Ketujuh, aku melihat manusia menghinakan diri mereka untuk mencari rezeki, lalu aku perhatikan firman Allah Ta'ala, "Dan tidak ada suatu binatang melata pun di bumi melainkan Allah-lah yang memberi rezkinya," (Terj.

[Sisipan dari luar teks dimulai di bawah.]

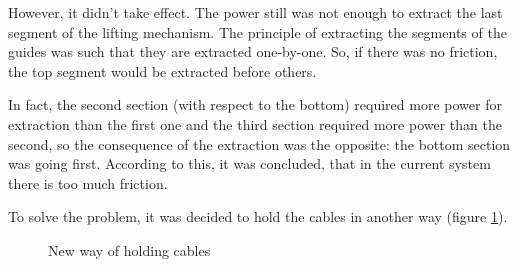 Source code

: \begin{enumerate*}
  However, it didn't take effect. The power still was not enough to extract the last segment of the lifting mechanism. The principle of extracting the segments of the guides was such that they are extracted one-by-one. So, if there was no friction, the top segment would be extracted before others.

  In fact, the second section (with respect to the bottom) required more power for extraction than the first one and the third section required more power than the second, so the consequence of the extraction was the opposite: the bottom section was going first. According to this, it was concluded, that in the current system there is too much friction.

  To solve the problem, it was decided to hold the cables in another way (figure \ref{Elevator500}).

  \begin{figure}[H]
  	\begin{minipage}[h]{1\linewidth}
  		\caption{New way of holding cables}
  		\label{Elevator500}
  	\end{minipage}
  \end{figure}



\end{enumerate*}

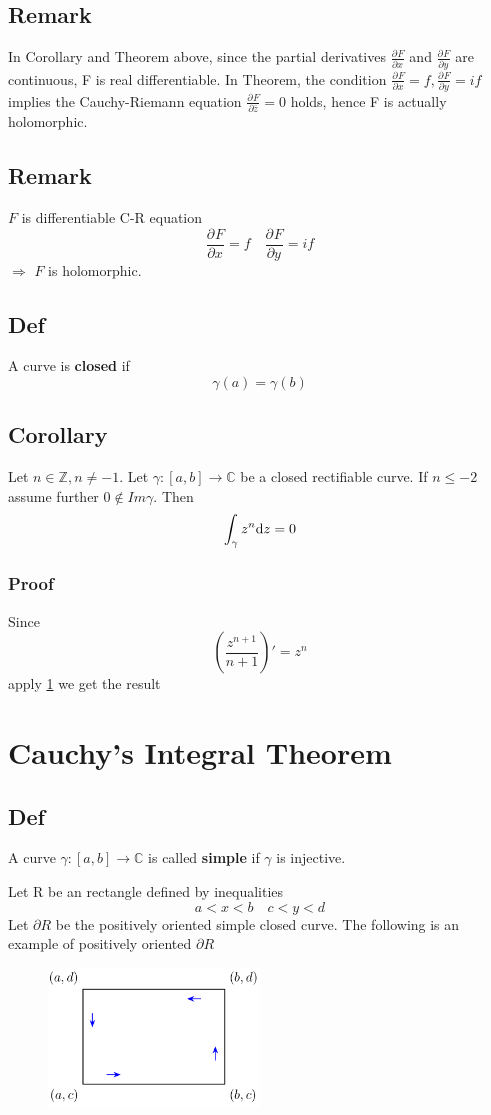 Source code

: \documentclass{book}
\newcommand{\fpart}[3][]{\frac{\partial^{#1}#2}{\partial #3^{#1}}}
\begin{document}
\section{Remark}
\label{remark1}
In Corollary and Theorem above, since the partial derivatives $\fpart{F}{x}$ and $\fpart{F}{y}$ are continuous, F is real differentiable. In Theorem, the condition $\fpart{F}{x}=f,\fpart{F}{y}=if$ implies the Cauchy-Riemann equation $\fpart{F}{\overline{z}}=0$ holds, hence F is actually holomorphic.
\section{Remark}
$F$ is differentiable C-R equation$$\fpart{F}{x}=f\quad \fpart{F}{y}=if$$
$\Rightarrow$ $F$ is holomorphic.
\section{Def}
A curve is \textbf{closed} if $$\gamma(a)=\gamma(b)$$
\section{Corollary}
\label{polynomial holomorphic}
Let $n\in \mathbb Z, n\neq -1$. Let $\gamma:[a,b]\to \mathbb C$ be a closed rectifiable curve. If $n\leq -2$ assume further $0\notin Im\gamma$. Then
$$\int_\gamma z^n \text dz=0$$
\subsection*{Proof}
Since $$\left(\frac{z^{n+1}}{n+1}\right)'=z^n$$
apply \ref{remark1} we get the result

\chapter{Cauchy's Integral Theorem}
\section{Def}
A curve $\gamma:[a,b]\to \mathbb C$ is called \textbf{simple} if $\gamma$ is injective.

Let R be an rectangle defined by inequalities$$a<x<b\quad c<y<d$$
Let $\partial R$ be the positively oriented simple closed curve. The following is an example of positively oriented $\partial R$
\begin{figure}[h]
    \centering
    \includegraphics[width=0.5\textwidth]{figure/1.png}
\end{figure}
\end{document}
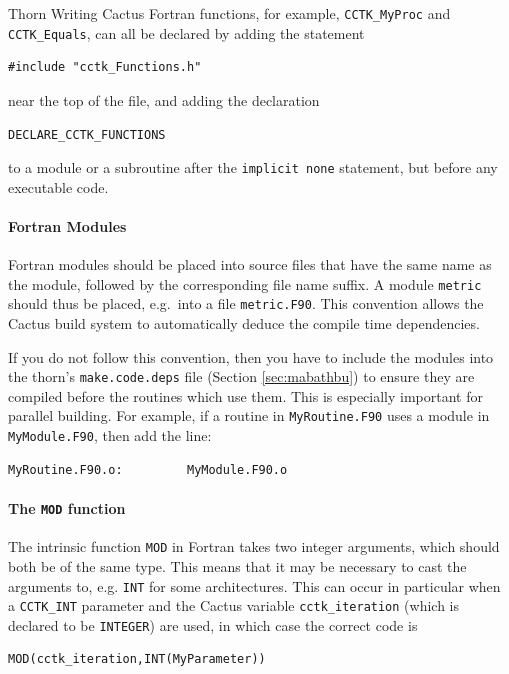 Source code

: \begin{cactuspart}{Thorn Writing}
Cactus Fortran functions, for example, \texttt{CCTK\_MyProc} and {\tt
CCTK\_Equals}, can all be declared by adding the statement
%
\begin{verbatim}
#include "cctk_Functions.h"
\end{verbatim}
%
near the top of the file, and adding the declaration
%
\begin{verbatim}
DECLARE_CCTK_FUNCTIONS
\end{verbatim}
%
to a module or a subroutine after the \texttt{implicit none}
statement, but before any executable code.

\paragraph{Fortran Modules}
\label{par:fortran_modules}

Fortran modules should be placed into source files that have the same
name as the module, followed by the corresponding file name suffix.  A
module \texttt{metric} should thus be placed, e.g.\ into a file
\texttt{metric.F90}.  This convention allows the Cactus build system
to automatically deduce the compile time dependencies.

If you do not follow this convention, then you have to include the
modules into the thorn's \texttt{make.code.deps} file
(Section \ref{sec:mabathbu}) to ensure they are compiled before the routines
which use them.  This is especially important for parallel building.
For example, if a routine in \texttt{MyRoutine.F90} uses a module in {\tt
MyModule.F90}, then add the line:
%
\begin{verbatim}
MyRoutine.F90.o:         MyModule.F90.o
\end{verbatim}

\paragraph{The \texttt{MOD} function}

The intrinsic function \texttt{MOD} in Fortran takes two integer
arguments, which should both be of the same type. This means
that it may be necessary to cast the arguments to, e.g.
\texttt{INT} for some architectures. This can occur in particular
when a \texttt{CCTK\_INT} parameter and the Cactus variable \texttt{cctk\_iteration}
(which is declared to be \texttt{INTEGER}) are used,
in which case the correct code is
\begin{verbatim}
MOD(cctk_iteration,INT(MyParameter))
\end{verbatim}



\end{cactuspart}
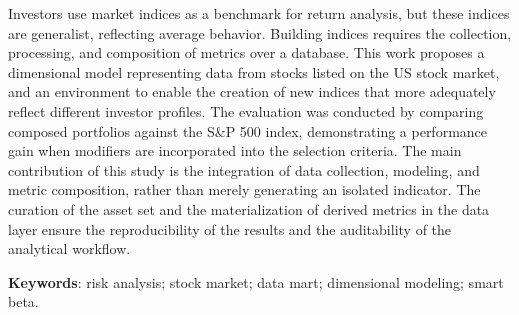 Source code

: \begin{resumo}[Abstract]
\begin{SingleSpace}
Investors use market indices as a benchmark for return analysis, but these indices are generalist, reflecting average behavior. Building indices requires the collection, processing, and composition of metrics over a database. This work proposes a dimensional model representing data from stocks listed on the US stock market, and an environment to enable the creation of new indices that more adequately reflect different investor profiles. The evaluation was conducted by comparing composed portfolios against the S\&P 500 index, demonstrating a performance gain when modifiers are incorporated into the selection criteria. The main contribution of this study is the integration of data collection, modeling, and metric composition, rather than merely generating an isolated indicator. The curation of the asset set and the materialization of derived metrics in the data layer ensure the reproducibility of the results and the auditability of the analytical workflow.
\end{SingleSpace}
\vspace{\onelineskip}
\textbf{Keywords}: risk analysis; stock market; data mart; dimensional modeling; smart beta.
\end{resumo} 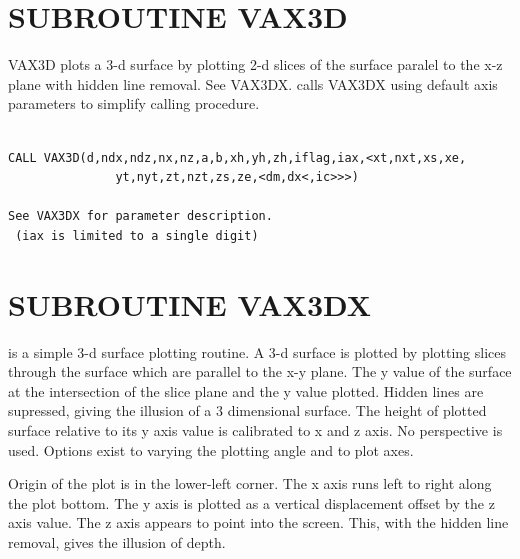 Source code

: \documentclass[11pt]{report}
\begin{document}
\newpage
\section{SUBROUTINE VAX3D}

VAX3D plots a 3-d surface by plotting 2-d slices of the surface paralel
to the x-z plane with hidden line removal.  See VAX3DX.
 calls VAX3DX using default axis parameters to simplify calling
procedure.
\begin{verbatim}

CALL VAX3D(d,ndx,ndz,nx,nz,a,b,xh,yh,zh,iflag,iax,<xt,nxt,xs,xe,
               yt,nyt,zt,nzt,zs,ze,<dm,dx<,ic>>>)

See VAX3DX for parameter description.
 (iax is limited to a single digit)
\end{verbatim}

\section{SUBROUTINE VAX3DX}

 is a simple 3-d surface plotting routine.  A 3-d surface is
plotted by plotting slices through the surface which are parallel to
the x-y plane.  The y value of the surface at the intersection
of the slice plane and the y value plotted.  Hidden lines are supressed,
giving the illusion of a 3 dimensional surface.  The height of plotted
surface relative to its y axis value is calibrated to x and z axis.  No
perspective is used.  Options exist to varying the plotting angle and 
to plot axes.

Origin of the plot is in the lower-left corner.  The x axis runs
left to right along the plot bottom.  The y axis is plotted
as a vertical displacement offset by the z axis value.  The z axis appears
to point into the screen.  This, with the hidden line removal, gives the
illusion of depth.
\end{document}
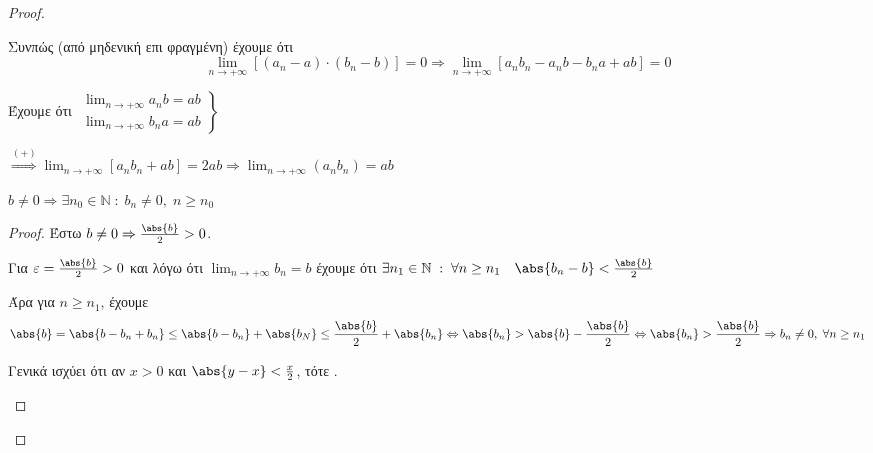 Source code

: \documentclass[main.tex]{subfiles}
\begin{document}
\begin{proof}
\begin{enumerate}[i)]
\begin{description}
                    Συνπώς (από μηδενική επι φραγμένη) έχουμε ότι 
                    \[ \lim_{n \to +\infty} [(a_{n}- a) 
                        \cdot (b_{n} -b)] = 0 \Rightarrow 
                        \lim_{n \to +\infty} [a_{n} b_{n} - a_{n}b -
                    b_{n} a + ab] = 0\] 

                    Έχουμε ότι 
                    $
                    \left.
                        \begin{aligned}
                            \lim_{n \to +\infty} a_{n}b = ab \\
                            \lim_{n \to +\infty} b_{n}a = ab
                        \end{aligned} 
                    \right\} $

                    $ \overset{(+)}{\Rightarrow} \lim_{n \to +\infty} 
                    [a_{n} b_{n} + ab] = 2ab \Rightarrow 
                    \lim_{n \to +\infty} (a_{n}b_{n}) = ab $
            \end{description}

        \item \begin{lem}
                $ b \neq 0 \Rightarrow \exists n_{0} \in \mathbb{N} \; 
                : \; b_{n} \neq 0, \; n \geq n_{0} $ 
            \end{lem}

            \begin{proof}
            \item {}
                Έστω $ b \neq 0 \Rightarrow \frac{\abs{b}}{2} >0 $. 

                Για $ \varepsilon = \frac{\abs{b}}{2} >0 $ και λόγω 
                ότι $ \lim_{n \to +\infty} b_{n} = b $
                έχουμε ότι $ \exists n_{1} \in \mathbb{N} \; : \; 
                \forall n \geq n_{1} \quad \abs{b_{n}-b} 
                < \frac{\abs{b}}{2} $

                Άρα για $ n \geq n_{1} $, έχουμε 
                \[
                    \abs{b} = \abs{b - b_{n} + b_{n}} \leq 
                    \abs{b - b_{n}} + \abs{b_{N}} \leq
                    \frac{\abs{b}}{2} + \abs{b_{n}} \Leftrightarrow 
                    \abs{b_{n}} > \abs{b} -
                    \frac{\abs{b}}{2} \Leftrightarrow \abs{b_{n}}  > 
                    \frac{\abs{b}}{2} \Rightarrow b_{n} 
                    \neq 0, \; \forall n \geq n_{1}
                \] 

                \begin{description}
                    \item [Β᾽ Τρόπος:] 
                    \item {}
                        Γενικά ισχύει ότι αν $ x >0 $ και $ 
                        \abs{y-x} < \frac{x}{2} $, 
                        τότε .


\end{description}
\end{proof}
\end{enumerate}
\end{proof}
\end{document}
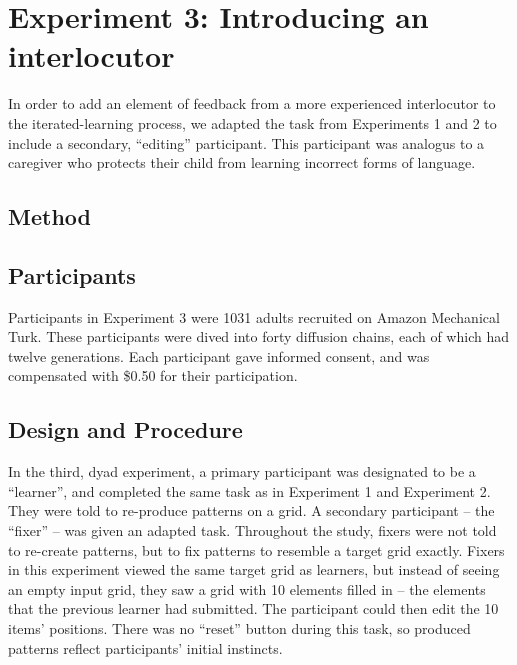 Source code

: \documentclass[10pt, letterpaper]{article}
\begin{document}
\hypertarget{experiment-3-introducing-an-interlocutor}{%
\section{Experiment 3: Introducing an
interlocutor}\label{experiment-3-introducing-an-interlocutor}}

In order to add an element of feedback from a more experienced
interlocutor to the iterated-learning process, we adapted the task from
Experiments 1 and 2 to include a secondary, ``editing'' participant.
This participant was analogus to a caregiver who protects their child
from learning incorrect forms of language.

\hypertarget{method-2}{%
\subsection{Method}\label{method-2}}

\hypertarget{participants-2}{%
\subsection{Participants}\label{participants-2}}

Participants in Experiment 3 were 1031 adults recruited on Amazon
Mechanical Turk. These participants were dived into forty diffusion
chains, each of which had twelve generations. Each participant gave
informed consent, and was compensated with \$0.50 for their
participation.

\hypertarget{design-and-procedure-2}{%
\subsection{Design and Procedure}\label{design-and-procedure-2}}

In the third, dyad experiment, a primary participant was designated to
be a ``learner'', and completed the same task as in Experiment 1 and
Experiment 2. They were told to re-produce patterns on a grid. A
secondary participant -- the ``fixer'' -- was given an adapted task.
Throughout the study, fixers were not told to re-create patterns, but to
fix patterns to resemble a target grid exactly. Fixers in this
experiment viewed the same target grid as learners, but instead of
seeing an empty input grid, they saw a grid with 10 elements filled in
-- the elements that the previous learner had submitted. The participant
could then edit the 10 items' positions. There was no ``reset'' button
during this task, so produced patterns reflect participants' initial
instincts.
\end{document}
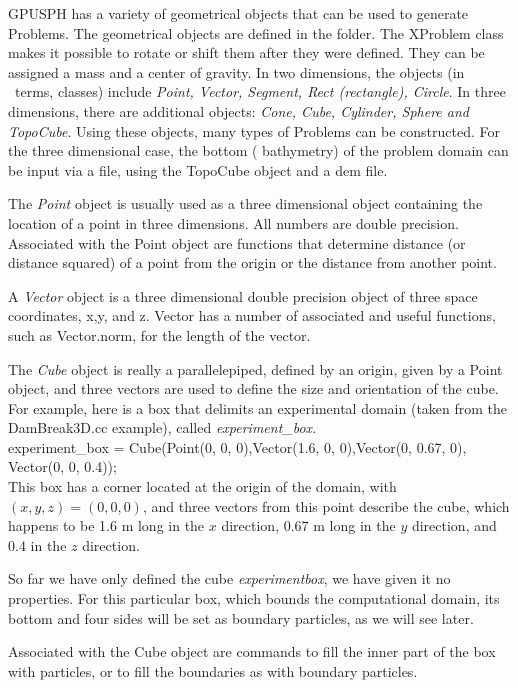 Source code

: GPUSPH has a variety of geometrical objects that can be used to generate Problems.
The geometrical objects are defined in the  folder.
The XProblem class makes it possible to rotate or shift them after they were defined.
They can be assigned a mass and a center of gravity.
In two dimensions, the objects (in \cpp\ terms, classes) include {\em
Point, Vector, Segment, Rect (rectangle), Circle}. In three
dimensions, there are additional objects: {\em Cone, Cube, Cylinder,
Sphere and TopoCube}. Using these objects, many types of Problems can
be constructed. For the three dimensional case, the bottom (
bathymetry) of the problem domain can be input via a file, using the
TopoCube object and a dem file.

The {\em Point} object is usually used as a three dimensional object
containing the location of a point in three dimensions. All numbers are
double precision. Associated with the Point object are functions that
determine distance (or distance squared) of a point from the origin or
the distance from another point.

A {\em Vector} object is a three dimensional double precision object of
three space coordinates, x,y, and z. Vector has a number of associated
and useful functions, such as Vector.norm, for the length of the vector.


The {\em Cube} object is really a parallelepiped, defined by an origin,
given by a Point object, and three vectors are used to define the size
and orientation of the cube. For example, here is a box that delimits
an experimental domain (taken from the DamBreak3D.cc example), called
{\em experiment\_box.} \\

\noindent experiment\_box = Cube(Point(0, 0, 0),Vector(1.6, 0,
0),Vector(0, 0.67, 0), Vector(0, 0, 0.4));\\

This box has a corner located at the origin of the domain, with $(x, y,
z) = (0,0,0)$, and three vectors from this point describe the cube,
which happens to be 1.6 m long in the $x$ direction, 0.67 m long in the
$y$ direction, and $0.4$ in the $z$ direction.

So far we have only defined the cube {\em experiment\-box}, we have
given it no properties. For this particular box, which bounds the
computational domain, its bottom and four sides will be set as boundary
particles, as we will see later.

Associated with the Cube object are commands to fill the inner part of
the box with particles, or to fill the boundaries as with boundary
particles. %


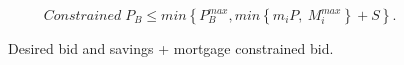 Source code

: \begin{equation}
    Constrained\; P_{B} \le min \left\{P^{max}_B, min\left\{m_i P,\  M_{i}^{max}\right\}+ S \right\}.  \label{eqn:bid_diagonal}
\end{equation}




 \begin{figure}
    \centering
    
    \caption[Desired bid and savings + mortgage constrained bid]{Desired bid and savings + mortgage constrained bid.}
    \label{fig:savings-constraint}
    \end{figure}

%



        

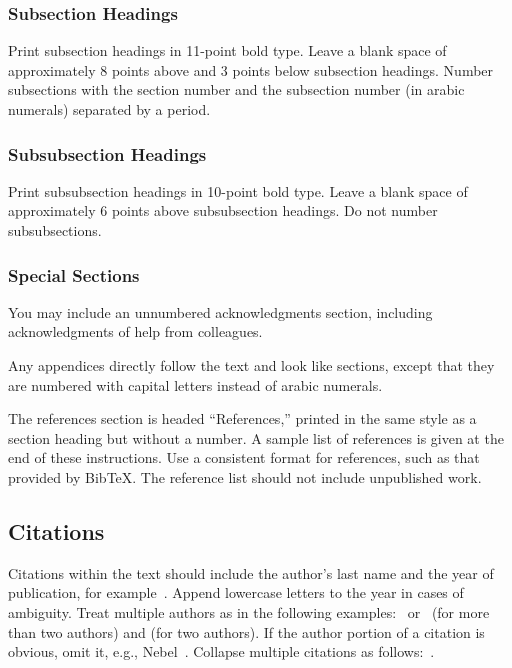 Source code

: \documentclass{article}
\begin{document}
\subsubsection{Subsection Headings}

Print subsection headings in 11-point bold type. Leave a blank space
of approximately 8 points above and 3 points below subsection
headings. Number subsections with the section number and the
subsection number (in arabic numerals) separated by a
period.

\subsubsection{Subsubsection Headings}

Print subsubsection headings in 10-point bold type. Leave a blank
space of approximately 6 points above subsubsection headings. Do not
number subsubsections.

\subsubsection{Special Sections}

You may include an unnumbered acknowledgments section, including
acknowledgments of help from colleagues.

Any appendices directly follow the text and look like sections, except
that they are numbered with capital letters instead of arabic
numerals.

The references section is headed ``References,'' printed in the same
style as a section heading but without a number. A sample list of
references is given at the end of these instructions. Use a consistent
format for references, such as that provided by Bib\TeX{}. The reference
list should not include unpublished work.

\subsection{Citations}

Citations within the text should include the author's last name and
the year of publication, for example~\cite{gottlob:nonmon}.  Append
lowercase letters to the year in cases of ambiguity.  Treat multiple
authors as in the following examples:~\cite{abelson-et-al:scheme}
or~\cite{bgf:Lixto} (for more than two authors) and
\cite{brachman-schmolze:kl-one} (for two authors).  If the author
portion of a citation is obvious, omit it, e.g.,
Nebel~.  Collapse multiple citations as
follows:~\cite{gls:hypertrees,levesque:functional-foundations}.
\nocite{abelson-et-al:scheme}
\nocite{bgf:Lixto}
\nocite{brachman-schmolze:kl-one}
\nocite{gottlob:nonmon}
\nocite{gls:hypertrees}
\nocite{levesque:functional-foundations}
\nocite{levesque:belief}
\nocite{nebel:jair-2000}
\end{document}

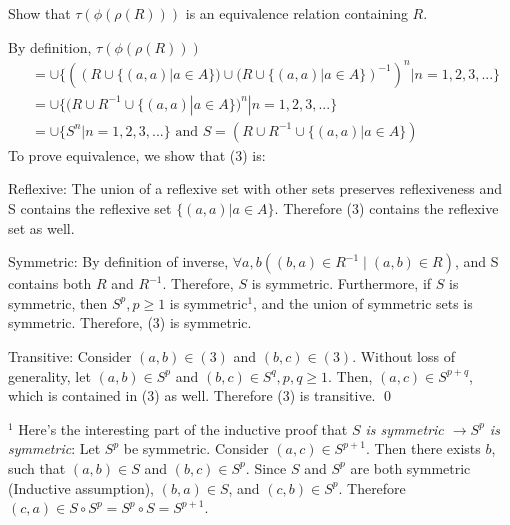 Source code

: \documentclass[addpoints]{exam}
\begin{document}
\begin{questions}
    Show that $\tau (\phi (\rho (R)))$ is an equivalence relation containing $R$.
    
      \begin{solution}
    By definition, $\tau (\phi (\rho (R)))$ 
    \begin{align}
    &= \cup\{((R \cup \{(a,a) | a \in A\}) \cup (R \cup \{(a,a) | a \in A\})^{-1})^n | n = 1,2,3,...\}\\
    &= \cup\{(R \cup R^{-1} \cup \{(a,a) | a \in A\})^n | n = 1,2,3,...\}\\
    &= \cup\{S^n | n=1,2,3,...\} \text{ and } S=(R \cup R^{-1} \cup \{(a,a) | a \in A\}) 
    \end{align}
    To prove equivalence, we show that (3) is:
        \begin{subparts}
        \subpart Reflexive: The union of a reflexive set with other sets preserves reflexiveness and S contains the reflexive set $\{(a,a) | a \in A\}$. Therefore (3) contains the reflexive set as well.
         
        \subpart Symmetric: By definition of inverse, $\forall a,b ((b,a) \in R^{-1}\;|\;(a,b) \in R)$, and S contains both $R$ and $R^{-1}$. Therefore, $S$ is symmetric. Furthermore, if $S$ is symmetric, then $S^p, p \geq 1$ is symmetric$^1$, and the union of symmetric sets is symmetric. Therefore, (3) is symmetric. 
        
        \subpart Transitive: Consider $(a,b) \in (3)$ and $(b,c) \in (3)$. Without loss of generality, let $(a,b) \in S^p$ and $(b,c) \in S^q, p,q \geq 1$. Then, $(a,c) \in S^{p+q}$, which is contained in (3) as well. Therefore (3) is transitive.
        \qed 
        
        \end{subparts}
        $^1$ Here's the interesting part of the inductive proof that \textit{$S$ is symmetric $\rightarrow S^p$ is symmetric}: Let $S^p$ be symmetric. Consider $(a,c) \in S^{p+1}$. Then there exists $b$, such that $(a,b) \in S$ and $(b,c) \in S^p$. Since $S$ and $S^p$ are both symmetric (Inductive assumption), $(b,a) \in S$, and $(c,b) \in S^p$. Therefore $(c,a) \in S \circ S^p = S^p \circ S = S^{p+1}$. 
  \end{solution}


\end{questions}
\end{document}
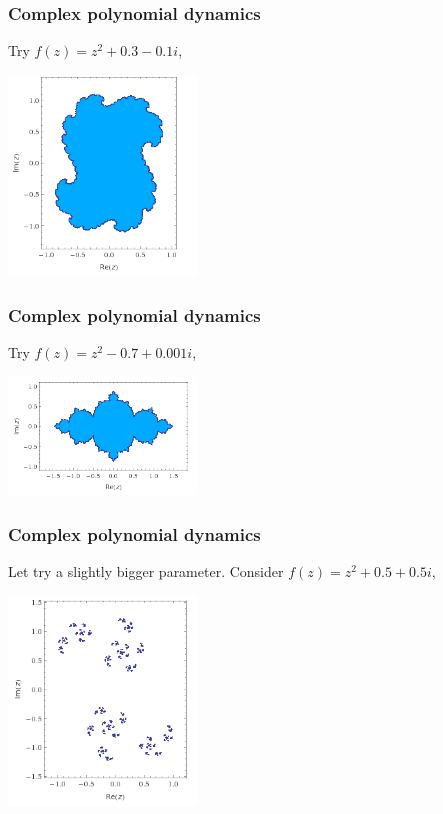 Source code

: \documentclass{beamer} %
\theoremstyle{definition} %
\begin{document}
\begin{frame}\frametitle{Complex polynomial dynamics}
    Try $f(z) = z^2+0.3-0.1i$,\\
    \begin{center}
        \includegraphics[width=50mm]{img/julia03-01-filled.png}
    \end{center}
\end{frame}

\begin{frame}\frametitle{Complex polynomial dynamics}
    Try $f(z) = z^2-0.7+0.001i$,\\
    \begin{center}
        \includegraphics[width=50mm]{img/julia-07001-filled.png}
    \end{center}
\end{frame}

\begin{frame}\frametitle{Complex polynomial dynamics}
    Let try a slightly bigger parameter. Consider $f(z) = z^2+0.5+0.5i$,
    \begin{center}
        \includegraphics[width=50mm]{img/julia0505.png}
    \end{center}
\end{frame}
\end{document}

QS. Huud: 6), maka aku sibukkan diri dengan harta-Nya dan aku tinggalkan hartaku di sisi-Nya.
Kedelapan, aku melihat manusia bertawakkal kepada perniagaan, usaha, dan sehatnya badan mereka, tetapi aku hanya bertawakkal kepada Allah Ta'ala.”
Syaikhul Islam Ibnu Taimiyah dalam Majmu’ Fatawanya menyebutkan, Sufyan bin ‘Uyainah pernah berkata,
كَانَ الْعُلَمَاءُ فِيمَا مَضَى يَكْتُبُ بَعْضُهُمْ إلَى بَعْضٍ بِهَؤُلَاءِ الْكَلِمَاتِ
Para ulama di masa silam biasa menuliskan surat kepada yang lainnya dengan untaian kalimat berikut:
Pertama,
مَنْ أَصْلَحَ سَرِيرَتَهُ أَصْلَحَ اللَّهُ عَلَانِيَتَهُ
Barang siapa yang memperbaiki amalan batinnya, Allah akan memperbaiki amalan lahiriyahnya.
Kedua,
وَمَنْ أَصْلَحَ مَا بَيْنَهُ وَبَيْنَ اللَّهِ أَصْلَحَ اللَّهُ مَا بَيْنَهُ وَبَيْنَ النَّاسِ
Barang siapa yang memperbaiki hubungan antara dirinya dengan Allah, Allah akan memperbaiki hubungannya dengan sesama manusia.
Ketiga,
وَمَنْ عَمِلَ لِآخِرَتِهِ كَفَاهُ اللَّهُ أَمْرَ دُنْيَاهُ
Barang siapa yang beramal dengan tujuan akhirat, Allah akan mencukupkan urusan dunianya.
(Majmu’ Fatawa, Ibnu Taimiyah, 7/9-10).
Wallahu a'lam, wa shallallahu 'alaa nabiyyinaa Muhammad wa 'alaa aalihi wa shahbihi wa sallam.
Marwan bin Musa
Maraji': Al Qur'anul Karim, Maktabah Syamilah versi 3.45, Mausu'ah Haditsiyyah Mushaghgharah, Tazkiyatun Nufus (Dr. Ahmad Farid, cet. Darul Qalam, Beirut), Riyadhush Shalihin (Imam Nawawi, cet. Ar Risalah), dll.


[i] Artinya: Sesungguhnya Kami adalah milik Allah dan kepada-Nya-lah Kami kembali.